## Problem details
Copy every line from the records below that holds the word "services".

## Data excerpts

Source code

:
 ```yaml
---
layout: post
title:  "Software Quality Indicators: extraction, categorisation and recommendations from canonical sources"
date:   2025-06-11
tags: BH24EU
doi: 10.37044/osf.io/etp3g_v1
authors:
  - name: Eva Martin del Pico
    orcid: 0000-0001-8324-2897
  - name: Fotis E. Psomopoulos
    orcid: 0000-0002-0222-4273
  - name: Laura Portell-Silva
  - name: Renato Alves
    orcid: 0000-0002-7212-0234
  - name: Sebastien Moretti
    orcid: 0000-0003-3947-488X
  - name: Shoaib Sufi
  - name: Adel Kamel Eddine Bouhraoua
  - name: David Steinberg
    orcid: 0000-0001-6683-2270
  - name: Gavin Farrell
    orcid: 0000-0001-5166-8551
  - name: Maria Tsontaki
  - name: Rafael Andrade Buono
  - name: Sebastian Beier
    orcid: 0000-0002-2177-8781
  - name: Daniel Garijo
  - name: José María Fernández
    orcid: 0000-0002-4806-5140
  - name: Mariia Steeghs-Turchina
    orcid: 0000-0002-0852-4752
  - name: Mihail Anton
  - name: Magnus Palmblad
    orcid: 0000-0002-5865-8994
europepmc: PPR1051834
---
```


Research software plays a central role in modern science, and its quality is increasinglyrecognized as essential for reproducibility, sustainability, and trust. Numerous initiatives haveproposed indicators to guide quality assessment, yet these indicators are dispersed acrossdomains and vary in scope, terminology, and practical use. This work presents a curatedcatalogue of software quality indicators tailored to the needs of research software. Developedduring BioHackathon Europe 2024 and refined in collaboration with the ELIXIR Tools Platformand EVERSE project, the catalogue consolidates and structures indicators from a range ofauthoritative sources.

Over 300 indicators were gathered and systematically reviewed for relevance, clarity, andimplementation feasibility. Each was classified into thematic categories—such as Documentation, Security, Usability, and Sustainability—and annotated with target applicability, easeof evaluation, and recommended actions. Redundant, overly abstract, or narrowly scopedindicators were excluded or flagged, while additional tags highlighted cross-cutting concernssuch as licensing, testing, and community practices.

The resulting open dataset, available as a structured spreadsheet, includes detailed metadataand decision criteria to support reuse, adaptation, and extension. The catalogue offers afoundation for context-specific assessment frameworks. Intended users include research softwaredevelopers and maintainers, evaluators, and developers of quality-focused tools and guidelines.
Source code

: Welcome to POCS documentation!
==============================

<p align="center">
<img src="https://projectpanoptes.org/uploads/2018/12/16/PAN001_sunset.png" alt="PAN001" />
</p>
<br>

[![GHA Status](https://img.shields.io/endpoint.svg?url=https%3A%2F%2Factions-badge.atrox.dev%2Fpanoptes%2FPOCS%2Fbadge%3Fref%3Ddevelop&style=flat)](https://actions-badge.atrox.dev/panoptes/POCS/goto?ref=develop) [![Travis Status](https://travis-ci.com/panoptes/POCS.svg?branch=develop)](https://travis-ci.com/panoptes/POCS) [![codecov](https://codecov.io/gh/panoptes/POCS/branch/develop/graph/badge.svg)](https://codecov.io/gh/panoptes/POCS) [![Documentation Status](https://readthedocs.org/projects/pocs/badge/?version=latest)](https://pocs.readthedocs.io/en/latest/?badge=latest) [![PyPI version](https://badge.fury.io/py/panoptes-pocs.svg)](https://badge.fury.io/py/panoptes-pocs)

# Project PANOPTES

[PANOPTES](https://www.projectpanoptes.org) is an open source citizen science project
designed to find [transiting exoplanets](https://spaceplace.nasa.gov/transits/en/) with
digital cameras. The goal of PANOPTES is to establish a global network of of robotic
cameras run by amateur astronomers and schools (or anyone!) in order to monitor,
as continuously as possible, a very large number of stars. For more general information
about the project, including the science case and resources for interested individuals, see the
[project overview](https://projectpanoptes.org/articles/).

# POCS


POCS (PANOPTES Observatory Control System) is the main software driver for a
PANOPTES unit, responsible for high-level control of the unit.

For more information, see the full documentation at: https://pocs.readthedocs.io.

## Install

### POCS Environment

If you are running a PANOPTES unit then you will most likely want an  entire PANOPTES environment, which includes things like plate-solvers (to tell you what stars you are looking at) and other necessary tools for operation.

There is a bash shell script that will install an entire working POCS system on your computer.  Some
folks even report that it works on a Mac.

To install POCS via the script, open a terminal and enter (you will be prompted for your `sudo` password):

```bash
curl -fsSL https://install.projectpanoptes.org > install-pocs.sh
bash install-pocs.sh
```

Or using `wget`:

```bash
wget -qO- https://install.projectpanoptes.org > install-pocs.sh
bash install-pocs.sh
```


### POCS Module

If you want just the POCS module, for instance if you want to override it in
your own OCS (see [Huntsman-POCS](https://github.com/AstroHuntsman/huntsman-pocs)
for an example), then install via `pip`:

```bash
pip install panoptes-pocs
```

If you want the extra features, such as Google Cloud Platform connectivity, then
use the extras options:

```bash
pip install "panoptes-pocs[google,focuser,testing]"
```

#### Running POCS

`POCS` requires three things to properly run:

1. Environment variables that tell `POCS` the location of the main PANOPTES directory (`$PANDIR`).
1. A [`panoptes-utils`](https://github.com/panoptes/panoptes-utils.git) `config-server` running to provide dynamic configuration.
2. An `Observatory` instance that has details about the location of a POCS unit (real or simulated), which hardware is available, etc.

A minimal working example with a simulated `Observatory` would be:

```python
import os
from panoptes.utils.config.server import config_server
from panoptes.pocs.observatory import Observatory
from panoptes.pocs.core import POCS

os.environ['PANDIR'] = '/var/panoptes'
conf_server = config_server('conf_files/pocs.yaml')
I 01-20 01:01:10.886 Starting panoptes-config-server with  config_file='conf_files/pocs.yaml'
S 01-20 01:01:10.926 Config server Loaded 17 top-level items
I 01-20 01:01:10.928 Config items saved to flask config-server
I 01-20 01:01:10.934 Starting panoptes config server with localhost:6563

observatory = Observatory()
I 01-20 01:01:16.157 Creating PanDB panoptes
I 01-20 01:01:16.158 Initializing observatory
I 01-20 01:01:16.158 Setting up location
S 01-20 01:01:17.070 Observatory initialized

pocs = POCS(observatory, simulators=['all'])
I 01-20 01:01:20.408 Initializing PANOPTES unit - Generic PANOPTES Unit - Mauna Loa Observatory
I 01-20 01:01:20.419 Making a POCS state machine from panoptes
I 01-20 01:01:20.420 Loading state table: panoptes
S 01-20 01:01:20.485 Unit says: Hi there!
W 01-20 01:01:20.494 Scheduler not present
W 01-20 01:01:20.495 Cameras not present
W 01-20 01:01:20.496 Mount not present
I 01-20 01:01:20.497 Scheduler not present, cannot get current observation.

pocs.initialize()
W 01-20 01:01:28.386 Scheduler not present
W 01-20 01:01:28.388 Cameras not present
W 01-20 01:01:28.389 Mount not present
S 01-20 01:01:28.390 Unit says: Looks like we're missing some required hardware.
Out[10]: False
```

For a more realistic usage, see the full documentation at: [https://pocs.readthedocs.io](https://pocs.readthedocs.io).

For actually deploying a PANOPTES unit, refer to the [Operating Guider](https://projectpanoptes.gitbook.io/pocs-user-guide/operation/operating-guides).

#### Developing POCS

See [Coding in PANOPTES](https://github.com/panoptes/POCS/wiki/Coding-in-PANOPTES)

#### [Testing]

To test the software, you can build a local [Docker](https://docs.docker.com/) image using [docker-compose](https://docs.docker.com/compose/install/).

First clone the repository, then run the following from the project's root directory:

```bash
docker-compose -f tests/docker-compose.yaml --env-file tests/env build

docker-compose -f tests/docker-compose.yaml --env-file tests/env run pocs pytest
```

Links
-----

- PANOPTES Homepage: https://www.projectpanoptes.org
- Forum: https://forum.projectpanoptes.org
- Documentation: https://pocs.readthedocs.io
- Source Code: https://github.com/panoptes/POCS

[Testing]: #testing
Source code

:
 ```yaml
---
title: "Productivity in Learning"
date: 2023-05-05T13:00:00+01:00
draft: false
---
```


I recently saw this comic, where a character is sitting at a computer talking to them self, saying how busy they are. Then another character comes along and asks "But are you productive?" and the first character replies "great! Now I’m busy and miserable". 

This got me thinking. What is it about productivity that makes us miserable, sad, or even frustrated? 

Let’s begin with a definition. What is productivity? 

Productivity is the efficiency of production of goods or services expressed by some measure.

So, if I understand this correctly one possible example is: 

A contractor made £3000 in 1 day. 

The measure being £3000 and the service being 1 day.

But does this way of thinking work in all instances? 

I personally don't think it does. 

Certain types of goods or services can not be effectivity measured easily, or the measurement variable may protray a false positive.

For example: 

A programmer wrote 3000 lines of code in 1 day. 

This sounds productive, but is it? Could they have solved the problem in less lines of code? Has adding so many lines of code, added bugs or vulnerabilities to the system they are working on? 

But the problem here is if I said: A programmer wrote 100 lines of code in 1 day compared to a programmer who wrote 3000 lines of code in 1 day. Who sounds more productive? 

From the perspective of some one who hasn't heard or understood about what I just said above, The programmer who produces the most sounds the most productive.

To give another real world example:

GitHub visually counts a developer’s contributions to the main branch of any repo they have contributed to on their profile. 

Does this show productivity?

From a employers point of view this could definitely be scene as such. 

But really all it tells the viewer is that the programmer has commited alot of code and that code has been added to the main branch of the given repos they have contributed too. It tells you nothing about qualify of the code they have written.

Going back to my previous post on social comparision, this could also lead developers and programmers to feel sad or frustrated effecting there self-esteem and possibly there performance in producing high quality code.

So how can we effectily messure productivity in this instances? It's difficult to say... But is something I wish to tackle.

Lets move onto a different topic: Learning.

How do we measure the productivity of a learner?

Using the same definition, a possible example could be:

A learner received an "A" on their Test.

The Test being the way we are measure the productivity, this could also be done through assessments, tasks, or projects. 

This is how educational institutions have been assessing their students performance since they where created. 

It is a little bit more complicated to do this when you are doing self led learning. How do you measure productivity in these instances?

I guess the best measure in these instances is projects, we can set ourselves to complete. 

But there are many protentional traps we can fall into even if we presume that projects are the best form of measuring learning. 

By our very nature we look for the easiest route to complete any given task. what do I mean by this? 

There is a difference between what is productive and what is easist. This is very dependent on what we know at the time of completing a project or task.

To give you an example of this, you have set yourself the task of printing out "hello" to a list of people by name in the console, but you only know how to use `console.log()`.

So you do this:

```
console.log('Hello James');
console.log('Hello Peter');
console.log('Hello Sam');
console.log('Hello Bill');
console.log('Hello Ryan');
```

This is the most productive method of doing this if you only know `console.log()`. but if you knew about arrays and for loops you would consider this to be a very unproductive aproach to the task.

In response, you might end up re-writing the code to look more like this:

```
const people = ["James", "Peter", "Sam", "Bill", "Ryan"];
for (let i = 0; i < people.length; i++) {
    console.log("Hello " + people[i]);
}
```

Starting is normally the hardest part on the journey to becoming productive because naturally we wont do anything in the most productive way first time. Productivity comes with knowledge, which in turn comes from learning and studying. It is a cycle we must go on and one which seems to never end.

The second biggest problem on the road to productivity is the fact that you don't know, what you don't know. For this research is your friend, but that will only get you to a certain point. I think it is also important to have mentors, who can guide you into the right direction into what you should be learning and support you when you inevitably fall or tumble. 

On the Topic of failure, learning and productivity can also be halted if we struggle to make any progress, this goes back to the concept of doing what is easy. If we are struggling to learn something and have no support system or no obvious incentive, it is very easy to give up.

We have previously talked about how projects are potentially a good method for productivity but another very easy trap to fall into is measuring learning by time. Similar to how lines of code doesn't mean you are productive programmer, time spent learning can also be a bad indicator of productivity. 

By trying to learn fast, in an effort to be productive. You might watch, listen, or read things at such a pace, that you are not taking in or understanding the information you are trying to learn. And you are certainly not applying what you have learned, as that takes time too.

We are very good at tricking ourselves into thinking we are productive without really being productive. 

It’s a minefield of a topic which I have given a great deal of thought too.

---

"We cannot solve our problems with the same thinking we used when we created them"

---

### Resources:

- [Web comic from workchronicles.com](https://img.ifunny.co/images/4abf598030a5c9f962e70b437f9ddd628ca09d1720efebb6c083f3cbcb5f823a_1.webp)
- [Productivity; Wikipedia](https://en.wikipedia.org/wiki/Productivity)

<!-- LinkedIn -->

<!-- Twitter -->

## Answer to the problem
Productivity is the efficiency of production of goods or services expressed by some measure.
Certain types of goods or services can not be effectivity measured easily, or the measurement variable may protray a false positive.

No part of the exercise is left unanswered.